• Saved data entries:
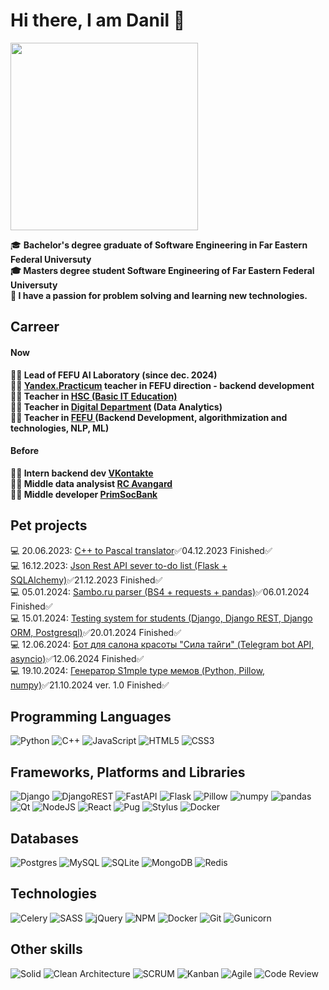<h1>Hi there, I am Danil 👋</h1>
<div id="header">
  <img src = "https://media2.giphy.com/media/v1.Y2lkPTc5MGI3NjExMTlrNHphOXRlNDNta2Jja2k1bTBta2o1aTNocTc3dnBrMThmMTNzeSZlcD12MV9pbnRlcm5hbF9naWZfYnlfaWQmY3Q9Zw/2IudUHdI075HL02Pkk/giphy.gif" width="300"/>

🎓 <b>Bachelor's degree graduate of Software Engineering in Far Eastern Federal Universuty<br>
🎓 Masters degree student Software Engineering of Far Eastern Federal Universuty<br>
🧠 I have a passion for problem solving and learning new technologies.<br>

## Carreer
#### Now
🤵‍♂️ Lead of FEFU AI Laboratory (since dec. 2024)<br>
👨‍🏫 <a href="https://practicum.yandex.ru/">Yandex.Practicum</a> teacher in FEFU direction - backend development
👨‍🏫 Teacher in <a href="https://dnk-dvfu.ru/">HSC (Basic IT Education)</a><br>
👨‍🏫 Teacher in <a href="https://dpo.dvfu.ru/dd-new">Digital Department</a> (Data Analytics)<br>
👨‍🏫 Teacher in <a href="https://dvfu.ru/">FEFU </a>(Backend Development, algorithmization and technologies, NLP, ML) <br>

#### Before
👨‍💻 Intern backend dev <a href="https://vk.com/">VKontakte </a><br>
👨‍💻 Middle data analysist <a href="https://rk-avangard.ru/">RC Avangard </a><br>
👨‍💻 Middle developer <a href="https://pskb.com/">PrimSocBank </a></b><br>

## Pet projects
💻 20.06.2023: <a href="https://github.com/theApsil/Cpp-translator">C++ to Pascal translator</a>✅04.12.2023 Finished✅<br>
💻 16.12.2023: <a href="https://github.com/theApsil/RESTful-API">Json Rest API sever to-do list (Flask + SQLAlchemy)</a>✅21.12.2023 Finished✅<br>
💻 05.01.2024: <a href="https://github.com/theApsil/Sambo.ru-parsing">Sambo.ru parser (BS4 + requests + pandas)</a>✅06.01.2024 Finished✅<br>
💻 15.01.2024: <a href="https://github.com/theApsil/Testing-system-Django-REST-MVC">Testing system for students (Django, Django REST, Django ORM, Postgresql)</a>✅20.01.2024 Finished✅<br>
💻 12.06.2024: <a href="https://github.com/theApsil/SilaTaigi_Bot"> Бот для салона красоты "Сила тайги" (Telegram bot API, asyncio)</a>✅12.06.2024 Finished✅<br>
💻 19.10.2024: <a href="https://github.com/XivC/memgen"> Генератор S1mple type мемов (Python, Pillow, numpy)</a>✅21.10.2024 ver. 1.0 Finished✅<br>


</div>

## Programming Languages
![Python](https://img.shields.io/badge/python-3670A0.svg?style=for-the-badge&logo=python&logoColor=white)
![C++](https://img.shields.io/badge/c++-%2300599C.svg?style=for-the-badge&logo=c%2B%2B&logoColor=white)
![JavaScript](https://img.shields.io/badge/javascript-%23323330.svg?style=for-the-badge&logo=javascript&logoColor=%23F7DF1E)
![HTML5](https://img.shields.io/badge/html5-%23E34F26.svg?style=for-the-badge&logo=html5&logoColor=white)
![CSS3](https://img.shields.io/badge/css3-%231572B6.svg?style=for-the-badge&logo=css3&logoColor=white)

## Frameworks, Platforms and Libraries
![Django](https://img.shields.io/badge/django-3670A0.svg?style=for-the-badge&logo=django&logoColor=white)
![DjangoREST](https://img.shields.io/badge/django-rest-3670A0.svg?style=for-the-badge&logo=django&logoColor=white)
![FastAPI](https://img.shields.io/badge/FastAPI-3670A0?style=for-the-badge&logo=fastapi)
![Flask](https://img.shields.io/badge/flask-3670A0.svg?style=for-the-badge&logo=flask&logoColor=white)
![Pillow](https://img.shields.io/badge/pillow-3670A0.svg?style=for-the-badge&logo=python&logoColor=fff)
![numpy](https://img.shields.io/badge/numpy-3670A0.svg?style=for-the-badge&logo=python&logoColor=fff)
![pandas](https://img.shields.io/badge/pandas-3670A0.svg?style=for-the-badge&logo=python&logoColor=fff)
![Qt](https://img.shields.io/badge/qt-%2300599C.svg?style=for-the-badge&logo=qt&logoColor=white)
![NodeJS](https://img.shields.io/badge/node.js-%23323330.svg?style=for-the-badge&logo=node.js&logoColor=white)
![React](https://img.shields.io/badge/react-%23323330.svg?style=for-the-badge&logo=react&logoColor=%2361DAFB)
![Pug](https://img.shields.io/badge/pug-%23E34F26.svg?style=for-the-badge&logo=pug&logoColor=%2361DAFB)
![Stylus](https://img.shields.io/badge/stylus-%23E34F26.svg?style=for-the-badge&logo=stylus&logoColor=%2361DAFB)
![Docker](https://img.shields.io/badge/docker-%2300f.svg?style=for-the-badge&logo=docker&logoColor=%2361DAFB)


## Databases
![Postgres](https://img.shields.io/badge/postgres-%23316192.svg?style=for-the-badge&logo=postgresql&logoColor=white)
![MySQL](https://img.shields.io/badge/mysql-%2300f.svg?style=for-the-badge&logo=mysql&logoColor=white)
![SQLite](https://img.shields.io/badge/sqlite-%2307405e.svg?style=for-the-badge&logo=sqlite&logoColor=white)
![MongoDB](https://img.shields.io/badge/MongoDB-%234ea94b.svg?style=for-the-badge&logo=mongodb&logoColor=white)
![Redis](https://img.shields.io/badge/redis-%23DD0031.svg?style=for-the-badge&logo=redis&logoColor=white)

## Technologies
![Celery](https://img.shields.io/badge/celery-%23a9cc54.svg?style=for-the-badge&logo=celery&logoColor=ddf4a4)
![SASS](https://img.shields.io/badge/SASS-hotpink.svg?style=for-the-badge&logo=SASS&logoColor=white)
![jQuery](https://img.shields.io/badge/jquery-%230769AD.svg?style=for-the-badge&logo=jquery&logoColor=white)
![NPM](https://img.shields.io/badge/NPM-%23CB3837.svg?style=for-the-badge&logo=npm&logoColor=white)
![Docker](https://img.shields.io/badge/docker-%230db7ed.svg?style=for-the-badge&logo=docker&logoColor=white)
![Git](https://img.shields.io/badge/git-%23F05033.svg?style=for-the-badge&logo=git&logoColor=white)
![Gunicorn](https://img.shields.io/badge/gunicorn-%298729.svg?style=for-the-badge&logo=gunicorn&logoColor=white)

## Other skills
![Solid](https://img.shields.io/badge/Solid-FEAA2D?style=for-the-badge&logoColor=white)
![Clean Architecture](https://img.shields.io/badge/Clean_Architecture-FEAA2D?style=for-the-badge&logoColor=white)
![SCRUM](https://img.shields.io/badge/scrum-FEAA2D?style=for-the-badge&logoColor=white)
![Kanban](https://img.shields.io/badge/kanban-FEAA2D?style=for-the-badge&logoColor=white)
![Agile](https://img.shields.io/badge/agile-FEAA2D?style=for-the-badge&logoColor=white)
![Code Review](https://img.shields.io/badge/code_review-FEAA2D?style=for-the-badge&logoColor=white)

• WHAT YOU HAVE TO DO: Search the entries for the string "Finished". Copy every line that has it.

• TASK ANSWER:
💻 20.06.2023: <a href="https://github.com/theApsil/Cpp-translator">C++ to Pascal translator</a>✅04.12.2023 Finished✅<br>
💻 16.12.2023: <a href="https://github.com/theApsil/RESTful-API">Json Rest API sever to-do list (Flask + SQLAlchemy)</a>✅21.12.2023 Finished✅<br>
💻 05.01.2024: <a href="https://github.com/theApsil/Sambo.ru-parsing">Sambo.ru parser (BS4 + requests + pandas)</a>✅06.01.2024 Finished✅<br>
💻 15.01.2024: <a href="https://github.com/theApsil/Testing-system-Django-REST-MVC">Testing system for students (Django, Django REST, Django ORM, Postgresql)</a>✅20.01.2024 Finished✅<br>
💻 12.06.2024: <a href="https://github.com/theApsil/SilaTaigi_Bot"> Бот для салона красоты "Сила тайги" (Telegram bot API, asyncio)</a>✅12.06.2024 Finished✅<br>
💻 19.10.2024: <a href="https://github.com/XivC/memgen"> Генератор S1mple type мемов (Python, Pillow, numpy)</a>✅21.10.2024 ver. 1.0 Finished✅<br>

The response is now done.